• _Information provided_
::::::
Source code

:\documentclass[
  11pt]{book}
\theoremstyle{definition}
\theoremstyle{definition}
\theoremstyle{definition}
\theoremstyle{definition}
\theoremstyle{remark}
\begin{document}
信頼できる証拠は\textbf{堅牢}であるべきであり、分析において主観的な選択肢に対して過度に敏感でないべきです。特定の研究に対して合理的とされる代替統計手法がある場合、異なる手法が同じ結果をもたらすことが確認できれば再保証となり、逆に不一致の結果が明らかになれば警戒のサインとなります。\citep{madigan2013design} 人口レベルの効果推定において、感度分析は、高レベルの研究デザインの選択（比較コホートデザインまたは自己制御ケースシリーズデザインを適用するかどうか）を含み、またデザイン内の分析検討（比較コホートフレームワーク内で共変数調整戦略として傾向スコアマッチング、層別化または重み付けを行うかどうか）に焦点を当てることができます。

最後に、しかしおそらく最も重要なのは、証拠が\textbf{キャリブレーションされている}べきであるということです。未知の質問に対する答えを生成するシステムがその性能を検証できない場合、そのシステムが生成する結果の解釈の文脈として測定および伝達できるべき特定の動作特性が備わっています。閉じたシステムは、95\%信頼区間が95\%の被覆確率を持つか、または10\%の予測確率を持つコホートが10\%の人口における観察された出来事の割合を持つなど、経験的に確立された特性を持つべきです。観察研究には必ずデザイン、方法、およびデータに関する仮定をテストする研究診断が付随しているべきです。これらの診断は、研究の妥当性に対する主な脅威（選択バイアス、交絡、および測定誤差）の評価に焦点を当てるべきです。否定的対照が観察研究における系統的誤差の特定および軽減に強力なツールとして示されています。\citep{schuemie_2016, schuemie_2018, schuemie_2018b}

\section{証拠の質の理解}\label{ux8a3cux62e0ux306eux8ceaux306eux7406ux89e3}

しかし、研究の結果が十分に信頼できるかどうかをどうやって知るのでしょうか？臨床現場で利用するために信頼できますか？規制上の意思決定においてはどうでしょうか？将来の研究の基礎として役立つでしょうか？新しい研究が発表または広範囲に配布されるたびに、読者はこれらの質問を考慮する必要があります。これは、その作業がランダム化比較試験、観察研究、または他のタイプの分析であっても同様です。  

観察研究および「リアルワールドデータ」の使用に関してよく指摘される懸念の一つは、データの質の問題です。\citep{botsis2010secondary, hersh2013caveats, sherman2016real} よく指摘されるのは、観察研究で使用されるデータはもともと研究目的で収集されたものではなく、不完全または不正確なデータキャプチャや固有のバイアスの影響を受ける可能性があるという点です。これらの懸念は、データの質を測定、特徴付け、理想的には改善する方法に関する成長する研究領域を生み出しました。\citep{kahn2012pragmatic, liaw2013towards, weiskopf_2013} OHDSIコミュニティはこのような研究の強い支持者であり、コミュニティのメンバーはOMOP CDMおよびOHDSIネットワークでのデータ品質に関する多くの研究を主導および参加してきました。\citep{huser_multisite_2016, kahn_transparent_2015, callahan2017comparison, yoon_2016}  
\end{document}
::::::
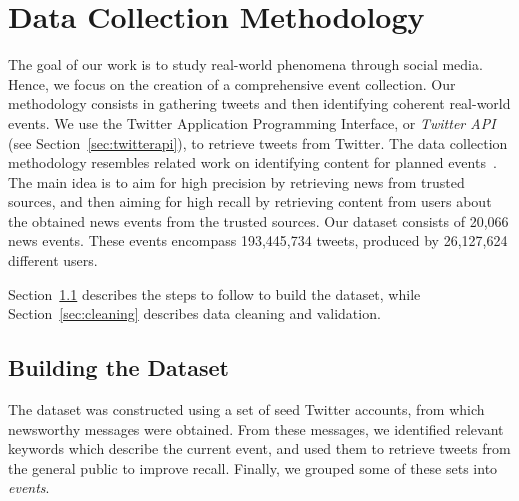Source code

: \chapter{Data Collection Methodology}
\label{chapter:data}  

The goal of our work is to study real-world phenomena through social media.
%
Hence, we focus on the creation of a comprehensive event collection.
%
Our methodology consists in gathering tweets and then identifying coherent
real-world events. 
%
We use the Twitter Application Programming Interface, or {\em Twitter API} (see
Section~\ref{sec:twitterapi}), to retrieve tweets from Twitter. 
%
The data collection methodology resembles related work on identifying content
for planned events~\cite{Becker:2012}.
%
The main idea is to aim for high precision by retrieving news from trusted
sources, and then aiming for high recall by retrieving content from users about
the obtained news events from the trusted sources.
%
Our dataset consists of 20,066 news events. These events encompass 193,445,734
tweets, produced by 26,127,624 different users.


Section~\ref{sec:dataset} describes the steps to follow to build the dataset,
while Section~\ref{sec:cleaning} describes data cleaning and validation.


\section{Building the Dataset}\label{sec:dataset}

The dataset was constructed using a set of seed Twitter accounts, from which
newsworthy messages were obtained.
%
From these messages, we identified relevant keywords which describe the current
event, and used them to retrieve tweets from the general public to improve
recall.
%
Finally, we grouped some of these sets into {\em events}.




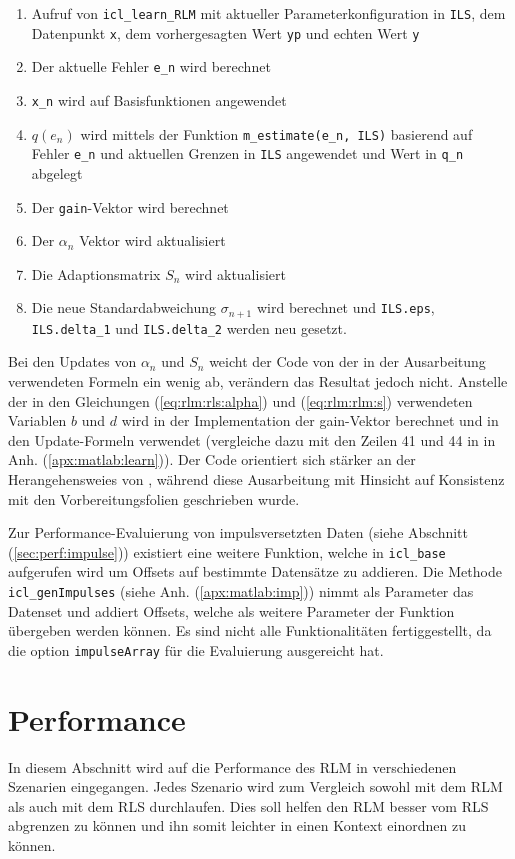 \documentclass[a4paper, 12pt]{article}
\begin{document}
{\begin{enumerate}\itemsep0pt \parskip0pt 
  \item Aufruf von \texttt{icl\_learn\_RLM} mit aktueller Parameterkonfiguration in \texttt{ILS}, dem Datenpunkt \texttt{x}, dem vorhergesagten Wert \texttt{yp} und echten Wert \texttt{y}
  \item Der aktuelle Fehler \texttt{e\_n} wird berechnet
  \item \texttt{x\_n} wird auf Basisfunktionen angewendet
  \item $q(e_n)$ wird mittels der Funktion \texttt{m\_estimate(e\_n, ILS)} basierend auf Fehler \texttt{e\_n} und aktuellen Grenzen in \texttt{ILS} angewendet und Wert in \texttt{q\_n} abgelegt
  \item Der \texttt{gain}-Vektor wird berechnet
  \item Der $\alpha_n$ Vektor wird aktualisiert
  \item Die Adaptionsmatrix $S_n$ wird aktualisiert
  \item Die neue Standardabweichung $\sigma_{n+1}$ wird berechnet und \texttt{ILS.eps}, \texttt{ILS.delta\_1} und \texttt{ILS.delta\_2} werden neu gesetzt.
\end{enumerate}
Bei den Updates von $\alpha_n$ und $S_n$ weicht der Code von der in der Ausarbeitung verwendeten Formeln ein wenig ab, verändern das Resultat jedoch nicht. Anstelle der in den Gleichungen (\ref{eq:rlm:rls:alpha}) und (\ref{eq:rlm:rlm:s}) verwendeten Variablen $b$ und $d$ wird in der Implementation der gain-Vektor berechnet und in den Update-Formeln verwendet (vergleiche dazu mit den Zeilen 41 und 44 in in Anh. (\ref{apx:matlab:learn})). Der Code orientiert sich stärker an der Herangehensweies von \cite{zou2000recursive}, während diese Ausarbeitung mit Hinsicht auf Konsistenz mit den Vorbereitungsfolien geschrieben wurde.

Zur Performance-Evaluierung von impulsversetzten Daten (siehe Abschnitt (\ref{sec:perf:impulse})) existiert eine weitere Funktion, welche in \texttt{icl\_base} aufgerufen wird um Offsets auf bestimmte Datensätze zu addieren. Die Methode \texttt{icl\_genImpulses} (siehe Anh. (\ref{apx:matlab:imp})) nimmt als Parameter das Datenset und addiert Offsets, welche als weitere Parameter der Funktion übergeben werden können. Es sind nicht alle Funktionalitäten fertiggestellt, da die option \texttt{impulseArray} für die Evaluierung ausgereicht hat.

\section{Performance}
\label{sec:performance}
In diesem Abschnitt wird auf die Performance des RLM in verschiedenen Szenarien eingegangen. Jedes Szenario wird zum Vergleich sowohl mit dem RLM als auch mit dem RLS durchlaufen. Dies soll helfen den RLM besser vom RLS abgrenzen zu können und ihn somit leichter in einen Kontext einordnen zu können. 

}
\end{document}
::::::
• _Directions for this task_
The job here is to find each line above with the word "berechnet" and copy it.

• _Solution for this task_
  \item Der aktuelle Fehler \texttt{e\_n} wird berechnet
  \item Der \texttt{gain}-Vektor wird berechnet
  \item Die neue Standardabweichung $\sigma_{n+1}$ wird berechnet und \texttt{ILS.eps}, \texttt{ILS.delta\_1} und \texttt{ILS.delta\_2} werden neu gesetzt.
Bei den Updates von $\alpha_n$ und $S_n$ weicht der Code von der in der Ausarbeitung verwendeten Formeln ein wenig ab, verändern das Resultat jedoch nicht. Anstelle der in den Gleichungen (\ref{eq:rlm:rls:alpha}) und (\ref{eq:rlm:rlm:s}) verwendeten Variablen $b$ und $d$ wird in der Implementation der gain-Vektor berechnet und in den Update-Formeln verwendet (vergleiche dazu mit den Zeilen 41 und 44 in in Anh. (\ref{apx:matlab:learn})). Der Code orientiert sich stärker an der Herangehensweies von \cite{zou2000recursive}, während diese Ausarbeitung mit Hinsicht auf Konsistenz mit den Vorbereitungsfolien geschrieben wurde.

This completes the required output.